§ DIRECTIONS FOR THIS TASK
Only the lines from the one containing "oder höher erforderlich." through the one containing "derzeit nicht unterstützt." should be printed, exactly as they appear below, with both ends included.

§ RECORDS PROVIDED
——————
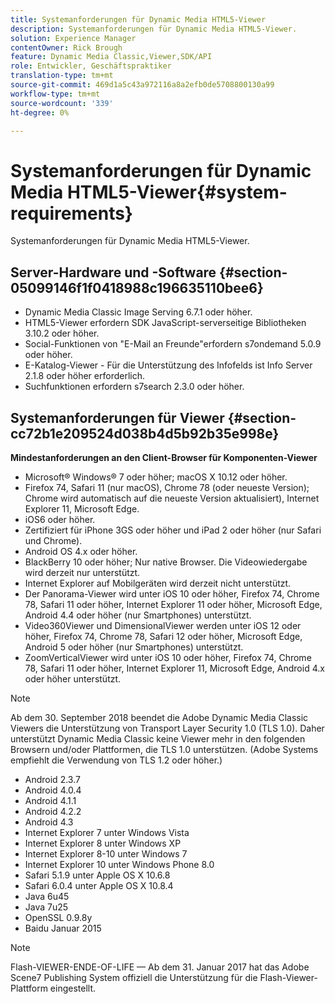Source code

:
 ```yaml
---
title: Systemanforderungen für Dynamic Media HTML5-Viewer
description: Systemanforderungen für Dynamic Media HTML5-Viewer.
solution: Experience Manager
contentOwner: Rick Brough
feature: Dynamic Media Classic,Viewer,SDK/API
role: Entwickler, Geschäftspraktiker
translation-type: tm+mt
source-git-commit: 469d1a5c43a972116a8a2efb0de5708800130a99
workflow-type: tm+mt
source-wordcount: '339'
ht-degree: 0%

---
```



# Systemanforderungen für Dynamic Media HTML5-Viewer{#system-requirements}

Systemanforderungen für Dynamic Media HTML5-Viewer.

<!-- Updated January 13, 2021 from https://wiki.corp.adobe.com/pages/viewpage.action?spaceKey=scene7qa&title=s7Viewers%2C+S7SDK%2C+S7OnDemand+Release+Notes - Contact is Sasha -->

## Server-Hardware und -Software {#section-05099146f1f0418988c196635110bee6}

* Dynamic Media Classic Image Serving 6.7.1 oder höher.
* HTML5-Viewer erfordern SDK JavaScript-serverseitige Bibliotheken 3.10.2 oder höher.
* Social-Funktionen von &quot;E-Mail an Freunde&quot;erfordern s7ondemand 5.0.9 oder höher.
* E-Katalog-Viewer - Für die Unterstützung des Infofelds ist Info Server 2.1.8 oder höher erforderlich.
* Suchfunktionen erfordern s7search 2.3.0 oder höher.

## Systemanforderungen für Viewer {#section-cc72b1e209524d038b4d5b92b35e998e}

**Mindestanforderungen an den Client-Browser für Komponenten-Viewer**

* Microsoft® Windows® 7 oder höher; macOS X 10.12 oder höher.
* Firefox 74, Safari 11 (nur macOS), Chrome 78 (oder neueste Version); Chrome wird automatisch auf die neueste Version aktualisiert), Internet Explorer 11, Microsoft Edge.
* iOS6 oder höher.
* Zertifiziert für iPhone 3GS oder höher und iPad 2 oder höher (nur Safari und Chrome).
* Android OS 4.x oder höher.
* BlackBerry 10 oder höher; Nur native Browser. Die Videowiedergabe wird derzeit nur unterstützt.
* Internet Explorer auf Mobilgeräten wird derzeit nicht unterstützt.
* Der Panorama-Viewer wird unter iOS 10 oder höher, Firefox 74, Chrome 78, Safari 11 oder höher, Internet Explorer 11 oder höher, Microsoft Edge, Android 4.4 oder höher (nur Smartphones) unterstützt.
* Video360Viewer und DimensionalViewer werden unter iOS 12 oder höher, Firefox 74, Chrome 78, Safari 12 oder höher, Microsoft Edge, Android 5 oder höher (nur Smartphones) unterstützt.
* ZoomVerticalViewer wird unter iOS 10 oder höher, Firefox 74, Chrome 78, Safari 11 oder höher, Internet Explorer 11, Microsoft Edge, Android 4.x oder höher unterstützt.

>[!NOTE]
>
>Ab dem 30. September 2018 beendet die Adobe Dynamic Media Classic Viewers die Unterstützung von Transport Layer Security 1.0 (TLS 1.0). Daher unterstützt Dynamic Media Classic keine Viewer mehr in den folgenden Browsern und/oder Plattformen, die TLS 1.0 unterstützen. (Adobe Systems empfiehlt die Verwendung von TLS 1.2 oder höher.)

* Android 2.3.7
* Android 4.0.4
* Android 4.1.1
* Android 4.2.2
* Android 4.3
* Internet Explorer 7 unter Windows Vista
* Internet Explorer 8 unter Windows XP
* Internet Explorer 8-10 unter Windows 7
* Internet Explorer 10 unter Windows Phone 8.0
* Safari 5.1.9 unter Apple OS X 10.6.8
* Safari 6.0.4 unter Apple OS X 10.8.4
* Java 6u45
* Java 7u25
* OpenSSL 0.9.8y
* Baidu Januar 2015

>[!NOTE]
>
>Flash-VIEWER-ENDE-OF-LIFE — Ab dem 31. Januar 2017 hat das Adobe Scene7 Publishing System offiziell die Unterstützung für die Flash-Viewer-Plattform eingestellt.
——————
§ RESULT FOR THIS TASK
* E-Katalog-Viewer - Für die Unterstützung des Infofelds ist Info Server 2.1.8 oder höher erforderlich.
* Suchfunktionen erfordern s7search 2.3.0 oder höher.

## Systemanforderungen für Viewer {#section-cc72b1e209524d038b4d5b92b35e998e}

**Mindestanforderungen an den Client-Browser für Komponenten-Viewer**

* Microsoft® Windows® 7 oder höher; macOS X 10.12 oder höher.
* Firefox 74, Safari 11 (nur macOS), Chrome 78 (oder neueste Version); Chrome wird automatisch auf die neueste Version aktualisiert), Internet Explorer 11, Microsoft Edge.
* iOS6 oder höher.
* Zertifiziert für iPhone 3GS oder höher und iPad 2 oder höher (nur Safari und Chrome).
* Android OS 4.x oder höher.
* BlackBerry 10 oder höher; Nur native Browser. Die Videowiedergabe wird derzeit nur unterstützt.
* Internet Explorer auf Mobilgeräten wird derzeit nicht unterstützt.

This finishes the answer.